(Dataset entries)
▶

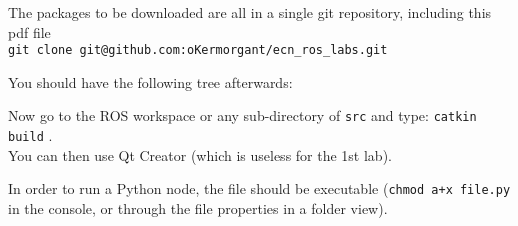\documentclass{ecnreport}
\newcommand{\ttt}[1]
{
{\tt{#1}}
}
\begin{document}
The packages to be downloaded are all in a single git repository, including this pdf file\\ \ttt{git clone git@github.com:oKermorgant/ecn\_ros\_labs.git}
You should have the following tree afterwards:
\begin{center}\begin{minipage}{.4\linewidth}
  \end{minipage}
\end{center}

Now go to the ROS workspace or any sub-directory of \ttt{src} and type: \ttt{catkin build}.\\ You can then use Qt Creator (which is useless for the 1st lab).

In order to run a Python node, the file should be executable (\texttt{chmod a+x file.py} in the console, or through the file properties in a folder view).

% 
% 
% 
% 
% 
% 
% 
% 
\end{document}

◀

** Your objective **
The records are to be returned verbatim. Skip any picture they contain.

** Answer to the exercise **
\documentclass{ecnreport}
\newcommand{\ttt}[1]
{
{\tt{#1}}
}
\begin{document}
The packages to be downloaded are all in a single git repository, including this pdf file\\ \ttt{git clone git@github.com:oKermorgant/ecn\_ros\_labs.git}
You should have the following tree afterwards:
\begin{center}\begin{minipage}{.4\linewidth}
  \end{minipage}
\end{center}

Now go to the ROS workspace or any sub-directory of \ttt{src} and type: \ttt{catkin build}.\\ You can then use Qt Creator (which is useless for the 1st lab).

In order to run a Python node, the file should be executable (\texttt{chmod a+x file.py} in the console, or through the file properties in a folder view).

% 
% 
% 
% 
% 
% 
% 
% 
\end{document}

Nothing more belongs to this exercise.